Idaho State Parks and Recreation Looks to Operate More Like a Business 

Cash-strapped state agency launches 'parks passport' program

In recent years, shell-shocked state budgets led some legislatures to shutter state parks. That's a fate spared Idaho's 30 state parks--to this point.

While the flow of visitors hasn't slowed--4.5 million to 5.2 million campers and day users annually--IDPR's shrunken budget has forced the department to reevaluate its role. Keeping the gates open means answering a call to arms issued by Gov. C.L. "Butch" Otter.

"The governor asked all state agencies to start operating more like businesses," explained Jennifer Okerlund, IDPR communications manager. "Our agency took that very, very seriously and went to work immediately evaluating each of our parks and establishing business and marketing plans."

That includes selling a new product. Or rather, selling the same product--Idaho's state parks--in a new way. To do that, IDPR launched the Parks Passport, an annual pass to Idaho's parks that can be purchased at county Department of Motor Vehicle offices for $10. A single-day entry fee is $5.

"It's a bargain any way you look at it," said State Parks Director Nancy Merrill at a Sept. 28 press conference announcing the program.

That day, Otter became the first Passport customer and bought for four more passes to give to his children. Merrill estimates the program could net the cash-strapped department an additional $1.9 million per year.

"We lost 80 percent of our general fund in the past two years," she said. "This is one leg of our three-legged stool to get to financial sustainability," said Okerlund.

IDPR has also looked to better market its services. In July, the department debuted a revamped website and contracted Boise artist Ward Hooper to create unique brands, said Okerlund, to paint the picture of each individual park.

"Like Bruno Dunes, for example. Hooper has this ability to transform a scene into a classic image, a very emotive image, and just that logo with the dunes, with the wildlife surrounding it--you really get a snapshot of what's available in that park," said Okerlund.

The idea isn't unique to Idaho. Okerlund mentioned a passport program in Michigan, enacted in 2010. The Wolverine State's program also works with business partners that offer discounts for passport-holders.

"This program is essential for our agency in helping to ensure that Idaho State Parks stay open and accessible for generations to come," said Okerlund.

A predecessor to the program cost $40, of which Okerlund guesses the department sold only 20,000, previously available only through IDPR's branch offices and by phone. Now the program is more accessible, she said. IDPR worked with the Idaho Transportation Department to create the Passport's delivery system.

"It's rare for two state agencies to work so closely to bring a new program to Idahoans," said Okerlund.

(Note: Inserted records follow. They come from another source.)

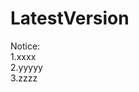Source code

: # LatestVersion
<span id="noticestart">Notice:<br>
1.xxxx<br>
2.yyyyy<br>
3.zzzz<br>
</span><span id="noticeend"></span>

Christine Fisher, registration program specialist with ITD, said the Parks Passport sticker is created using the same machines that print vehicle registration for license plates. A unique number issued to each passport is tied to the vehicle's license plate number and can be transferred should drivers change vehicles.

"You walk into the office, you say you need to renew, they queue that up on their registration machine and at a certain point in the transaction, it says 'Parks Passport, yes or no?'" Fisher said.

Passports can be purchased at a DMV any time. Those who choose to buy them are handed a freshly printed Parks Passport sticker, which can be affixed to the glass of whatever vehicle a driver chooses.

"Most everything that the counties register can have a passport added to it," said Fisher. "Anything that can drive into a state park, or can follow a vehicle into the state park and come off of a trailer--snowmobiles, ATVs and motorcycles--can have a passport."

Fisher emphasized that the program doesn't make ITD or the counties any money.

"It's the beauty of the simplicity of the way the process works which made that possible," Fisher said.

In addition, the pass offers discounts on boat launches and overnight camping, something the previous $40 pass didn't. Okerlund reported IDPR sold approximately 7,500 passports in October.

"At first blush, it seems to be very accepted by Idahoans and will be a success," she said.

The goal is for 20 percent participation rate for Idaho's 2.5 million registered vehicles.

"It's just a reality of what's happened, economically, to our state in the past few years," she said. "Our agency--we took a significant hit. And people need to understand this agency is really not supported by tax support anymore. This agency receives about $1.4 million in tax support. The rest of the ongoing management and operation comes from user receipts and the sale of the passport."

IDPR will continue to find ways to cut costs while managing maintenance of facilities across the state.

"For any business, your staff costs are going to be one of your largest expenses, but in our case, we have one, sometimes two staff members operating an entire park. That's our largest expense. It's not exorbitant by any stretch of the imagination," she said. "We're totally reliant on volunteers and seasonals."

Future IDPR programs will have to look into more ways to generate revenue. The Parks Passport is the start of that, as the program looks to shift to a more business-minded operation.

"No one component is going to be the absolute fiscal saving grace for the agency," said Okerlund. "Hopefully in the end, we will become an agency that is mostly self-sustaining. That's really the overall goal."